Wednesday, 27 February 2013

Fixing Illumina's low diversity problem

Illumina's is the most widely used next-generation sequencing technology, but like all technologies it is not perfect. You'll have to wait for their Nanopore sequencer for perfection! One challenge we have to deal with ever more with Illumina sequencing is the balance and number of libraries in a multiplex-pool. If either of these are wrong, then the final sequencing results can be useless or require significantly more sequencing than would normally be required.

In this post I am going to outline the advice I give to my users.

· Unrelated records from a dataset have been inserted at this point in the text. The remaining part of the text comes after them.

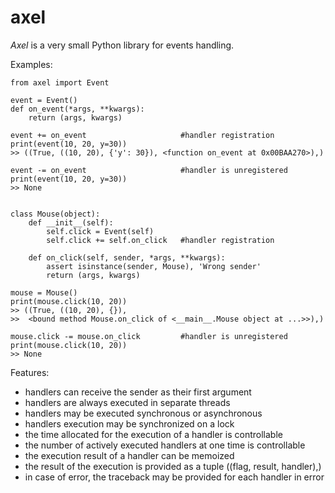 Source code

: # axel
*Axel* is a very small Python library for events handling. 

Examples:

    from axel import Event
    
    event = Event()
    def on_event(*args, **kwargs):
        return (args, kwargs)
    
    event += on_event                     #handler registration
    print(event(10, 20, y=30))        
    >> ((True, ((10, 20), {'y': 30}), <function on_event at 0x00BAA270>),)
    
    event -= on_event                     #handler is unregistered
    print(event(10, 20, y=30))     
    >> None
    
    
    class Mouse(object):
        def __init__(self):
            self.click = Event(self)
            self.click += self.on_click   #handler registration
    
        def on_click(self, sender, *args, **kwargs):
            assert isinstance(sender, Mouse), 'Wrong sender'
            return (args, kwargs)
    
    mouse = Mouse()
    print(mouse.click(10, 20))
    >> ((True, ((10, 20), {}),
    >>  <bound method Mouse.on_click of <__main__.Mouse object at ...>>),)
    
    mouse.click -= mouse.on_click         #handler is unregistered
    print(mouse.click(10, 20))
    >> None
         

Features:

  - handlers can receive the sender as their first argument
  - handlers are always executed in separate threads
  - handlers may be executed synchronous or asynchronous
  - handlers execution may be synchronized on a lock
  - the time allocated for the execution of a handler is controllable
  - the number of actively executed handlers at one time is controllable
  - the execution result of a handler can be memoized 
  - the result of the execution is provided as a tuple ((flag, result, handler),)
  - in case of error, the traceback may be provided for each handler in error

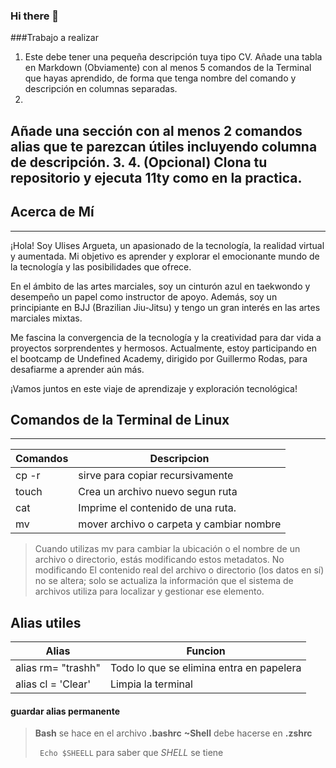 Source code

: ### Hi there 👋

###Trabajo a realizar
1. Este debe tener una pequeña descripción tuya tipo CV.
Añade una tabla en Markdown (Obviamente) con al menos 5 comandos de la
Terminal que hayas aprendido, de forma que tenga nombre del comando y
descripción en columnas separadas.
2.
Añade una sección con al menos 2 comandos alias que te parezcan útiles
incluyendo columna de descripción.
3.
4. (Opcional) Clona tu repositorio y ejecuta 11ty como en la practica.
---

## Acerca de Mí
---
¡Hola! Soy Ulises Argueta, un apasionado de la tecnología, la realidad virtual y aumentada. Mi objetivo es aprender y explorar el emocionante mundo de la tecnología y las posibilidades que ofrece.

En el ámbito de las artes marciales, soy un cinturón azul en taekwondo y desempeño un papel como instructor de apoyo. Además, soy un principiante en BJJ (Brazilian Jiu-Jitsu) y tengo un gran interés en las artes marciales mixtas.

Me fascina la convergencia de la tecnología y la creatividad para dar vida a proyectos sorprendentes y hermosos. Actualmente, estoy participando en el bootcamp de Undefined Academy, dirigido por Guillermo Rodas, para desafiarme a aprender aún más.

¡Vamos juntos en este viaje de aprendizaje y exploración tecnológica!

## Comandos de la Terminal de Linux
---
| Comandos | Descripcion                     |
|----------|---------------------------------|
| cp -r    | sirve para copiar recursivamente|
|touch     |Crea un archivo nuevo segun ruta |
|cat       |Imprime el contenido de una ruta.|
|mv        |mover archivo o carpeta y cambiar nombre|

> Cuando utilizas mv para cambiar la ubicación o el nombre de un archivo o directorio, estás modificando estos metadatos. No modificando  El contenido real del archivo o directorio (los datos en sí) no se altera; solo se actualiza la información que el sistema de archivos utiliza para localizar y gestionar ese elemento.

## Alias utiles
| Alias                | Funcion                         |
|----------------------|---------------------------------|
|alias rm= "trashh"    | Todo lo que se elimina entra en papelera|
|alias cl = 'Clear'    |Limpia la terminal               |
#### guardar alias permanente
> **Bash** se hace en el archivo **.bashrc**
> **~Shell** debe hacerse en **.zshrc**
>
> `` Echo $SHEELL`` para saber que *SHELL* se tiene





<!--
**ulisesardropy/ulisesardropy** is a ✨ _special_ ✨ repository because its `README.md` (this file) appears on your GitHub profile.

Here are some ideas to get you started:

- 🔭 I’m currently working on: Instructor de Taekwondo y Creo Chadowbox con para interactuar con AR (realidad aumentada)
- 🌱 I’m currently learning ...
- 👯 I’m looking to collaborate on ...
- 🤔 I’m looking for help with ...
- 💬 Ask me about ...
- 📫 How to reach me: ...
- 😄 Pronouns: ...
- ⚡ Fun fact: ...
-->
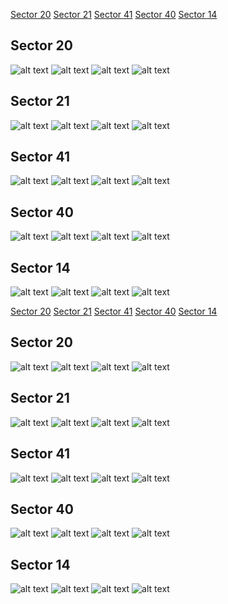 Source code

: [Sector 20](#sector20)
[Sector 21](#sector21)
[Sector 41](#sector41)
[Sector 40](#sector40)
[Sector 14](#sector14)

<a name = "sector20"></a>
## Sector 20
![alt text](/tt/KELT-24_Sector_20/KELT-24_Sector_20_a_TimeSeries.png)
![alt text](/tt/KELT-24_Sector_20/KELT-24_Sector_20_b_FoldedLightCurve.png)
![alt text](/tt/KELT-24_Sector_20/KELT-24_Sector_20_b_IndividualTransitsWithFit.png)
![alt text](/tt/KELT-24_Sector_20/KELT-24_Sector_20_c_TimingResiduals.png)

<a name = "sector21"></a>
## Sector 21
![alt text](/tt/KELT-24_Sector_21/KELT-24_Sector_21_a_TimeSeries.png)
![alt text](/tt/KELT-24_Sector_21/KELT-24_Sector_21_b_FoldedLightCurve.png)
![alt text](/tt/KELT-24_Sector_21/KELT-24_Sector_21_b_IndividualTransitsWithFit.png)
![alt text](/tt/KELT-24_Sector_21/KELT-24_Sector_21_c_TimingResiduals.png)

<a name = "sector41"></a>
## Sector 41
![alt text](/tt/KELT-24_Sector_41/KELT-24_Sector_41_a_TimeSeries.png)
![alt text](/tt/KELT-24_Sector_41/KELT-24_Sector_41_b_FoldedLightCurve.png)
![alt text](/tt/KELT-24_Sector_41/KELT-24_Sector_41_b_IndividualTransitsWithFit.png)
![alt text](/tt/KELT-24_Sector_41/KELT-24_Sector_41_c_TimingResiduals.png)

<a name = "sector40"></a>
## Sector 40
![alt text](/tt/KELT-24_Sector_40/KELT-24_Sector_40_a_TimeSeries.png)
![alt text](/tt/KELT-24_Sector_40/KELT-24_Sector_40_b_FoldedLightCurve.png)
![alt text](/tt/KELT-24_Sector_40/KELT-24_Sector_40_b_IndividualTransitsWithFit.png)
![alt text](/tt/KELT-24_Sector_40/KELT-24_Sector_40_c_TimingResiduals.png)

<a name = "sector14"></a>
## Sector 14
![alt text](/tt/KELT-24_Sector_14/KELT-24_Sector_14_a_TimeSeries.png)
![alt text](/tt/KELT-24_Sector_14/KELT-24_Sector_14_b_FoldedLightCurve.png)
![alt text](/tt/KELT-24_Sector_14/KELT-24_Sector_14_b_IndividualTransitsWithFit.png)
![alt text](/tt/KELT-24_Sector_14/KELT-24_Sector_14_c_TimingResiduals.png)

[Sector 20](#sector20)
[Sector 21](#sector21)
[Sector 41](#sector41)
[Sector 40](#sector40)
[Sector 14](#sector14)

<a name = "sector20"></a>
## Sector 20
![alt text](/tt/KELT-24_Sector_20/KELT-24_Sector_20_a_TimeSeries.png)
![alt text](/tt/KELT-24_Sector_20/KELT-24_Sector_20_b_FoldedLightCurve.png)
![alt text](/tt/KELT-24_Sector_20/KELT-24_Sector_20_b_IndividualTransitsWithFit.png)
![alt text](/tt/KELT-24_Sector_20/KELT-24_Sector_20_c_TimingResiduals.png)

<a name = "sector21"></a>
## Sector 21
![alt text](/tt/KELT-24_Sector_21/KELT-24_Sector_21_a_TimeSeries.png)
![alt text](/tt/KELT-24_Sector_21/KELT-24_Sector_21_b_FoldedLightCurve.png)
![alt text](/tt/KELT-24_Sector_21/KELT-24_Sector_21_b_IndividualTransitsWithFit.png)
![alt text](/tt/KELT-24_Sector_21/KELT-24_Sector_21_c_TimingResiduals.png)

<a name = "sector41"></a>
## Sector 41
![alt text](/tt/KELT-24_Sector_41/KELT-24_Sector_41_a_TimeSeries.png)
![alt text](/tt/KELT-24_Sector_41/KELT-24_Sector_41_b_FoldedLightCurve.png)
![alt text](/tt/KELT-24_Sector_41/KELT-24_Sector_41_b_IndividualTransitsWithFit.png)
![alt text](/tt/KELT-24_Sector_41/KELT-24_Sector_41_c_TimingResiduals.png)

<a name = "sector40"></a>
## Sector 40
![alt text](/tt/KELT-24_Sector_40/KELT-24_Sector_40_a_TimeSeries.png)
![alt text](/tt/KELT-24_Sector_40/KELT-24_Sector_40_b_FoldedLightCurve.png)
![alt text](/tt/KELT-24_Sector_40/KELT-24_Sector_40_b_IndividualTransitsWithFit.png)
![alt text](/tt/KELT-24_Sector_40/KELT-24_Sector_40_c_TimingResiduals.png)

<a name = "sector14"></a>
## Sector 14
![alt text](/tt/KELT-24_Sector_14/KELT-24_Sector_14_a_TimeSeries.png)
![alt text](/tt/KELT-24_Sector_14/KELT-24_Sector_14_b_FoldedLightCurve.png)
![alt text](/tt/KELT-24_Sector_14/KELT-24_Sector_14_b_IndividualTransitsWithFit.png)
![alt text](/tt/KELT-24_Sector_14/KELT-24_Sector_14_c_TimingResiduals.png)

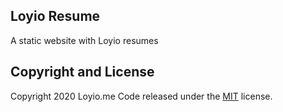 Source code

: ## Loyio Resume
A static website with Loyio resumes
## Copyright and License

Copyright 2020 Loyio.me Code released under the [MIT](https://github.com/loyelee/LoyioResume/blob/master/LICENSE) license.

The low diversity problem: The technology does suffer from a low diversity problem that has been explained over at Pathogenomics. They describe this "fly in the ointment" for Illumina users sequencing amplicons and point to a SEQanswers thread suggesting some work arounds e.g. spike in lots of PhiX. The main problem derives from the need to find distinct clusters on the images, this is done by HiSeq Control Software (HCS) on the fly. The first step is template generation which defines the X,Y coordinates of each cluster on a tile and is the reference for everything else. Template generation currently uses the first four cycles (but can be configured to use more) and this data is analysed after the fourth cycle is complete which users will see as a pause by the instrument. Clusters are found in each of the 16 images (A, C, G & T for four cycles). A Golden Cycle (g) is determined as the one with the most clusters in A&C, this is used as the reference for everything else. By comparing merged A&Cg clusters with A&C and G&T in all cycles a two-colour map of clusters is formed that distinguishes broad clusters from closely neighbouring but distinct ones. However all though there are four bases Illumina instruments only have two lasers, red (A&C) and green (G&T, which I remember by thinking of the colour of a Gordon's gin bottle, green for G&T!) and in each cycle at least one of two nucleotides for each colour channel needs to be read to ensure proper image registration.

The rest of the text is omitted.